Court Requires Deadlines, Not Goals

The Center for Food Safety filed its motion to compel FDA to issue its long overdue FSMA regulations on Jan. 11 (see 13011501). According to the D.C.-based non-profit, FSMA mandated seven specific deadlines for FDA rules implementing FSMA’s components, yet the agency failed to meet a single one. Past due regulations include final rules on produce safety, preventative controls, the Foreign Supplier Verification Program, third-party accreditation, intentional adulteration, and sanitary transport. FDA’s tardiness violated both FSMA and the Administrative Procedure Act, the non-profit said. The Center for Food Safety requested a declaration that the delays are illegal, a court order mandating a timetable for implementation, and court oversight of implementation.

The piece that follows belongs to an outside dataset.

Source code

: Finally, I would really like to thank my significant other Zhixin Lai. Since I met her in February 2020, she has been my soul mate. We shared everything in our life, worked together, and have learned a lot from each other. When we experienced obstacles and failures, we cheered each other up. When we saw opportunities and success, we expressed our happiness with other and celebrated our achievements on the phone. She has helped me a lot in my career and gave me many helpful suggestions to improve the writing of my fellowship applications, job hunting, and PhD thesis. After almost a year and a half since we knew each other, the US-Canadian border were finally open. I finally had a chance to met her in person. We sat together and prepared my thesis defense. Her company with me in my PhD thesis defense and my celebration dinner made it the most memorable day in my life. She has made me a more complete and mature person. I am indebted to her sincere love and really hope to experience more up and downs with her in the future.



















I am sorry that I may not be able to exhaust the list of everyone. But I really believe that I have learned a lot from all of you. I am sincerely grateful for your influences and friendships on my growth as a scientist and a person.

In April, the district court ruled that FDA had violated FSMA and the APA by missing the deadlines set forth in the law (see 13042402). Rather than set new deadlines herself, Judge Hamilton urged FDA and the Center for Food Safety to come to an agreement. But the gap between the parties became apparent June 10, when FDA and the Center for Food Safety submitted fundamentally different proposals to the court (see 13061119). While the Center for Food Safety wanted hard deadlines of the type it said were originally envisioned by FSMA, the agency proposed “target timeframes,” or goals that it would try to meet. Given the complicated subject and the vagaries of the rulemaking process, “it is not feasible to predict with anything approaching certainty when the final FSMA regulations will be ready to be published,” FDA said.

On June 21, the court ruled in favor of the Center for Food Safety. “By setting deadlines for the promulgation of the implementing regulations, Congress indicated that the rule-making process should be closed-ended, rather than open-ended,” said Judge Hamilton in the decision. “Thus, the court finds defendant’s ‘target timeframes’ to be an inadequate response to the request that the parties submit a proposal regarding deadlines that can form the basis of an injunction.”

But the Center for Food Safety’s proposed deadlines would have been “overly restrictive in light of the FDA’s showing of the complexity of the task,” the court said. Given the complexity and wide range of groups that would be impacted by the regulations, the court refused to cut short the public comment period, and declined to prevent Office of Management and Budget Review. The court said it wouldn’t require quarterly progress reports from FDA, because it would just be another burden on the agency’s limited resources.

The Northern California District Court ordered FDA to publish all proposed regulations in the Federal Register by Nov. 31, 2013. For each proposed rule, the comment period must end by March 31, 2014. The FDA will have to publish all final rules by June 30, 2015.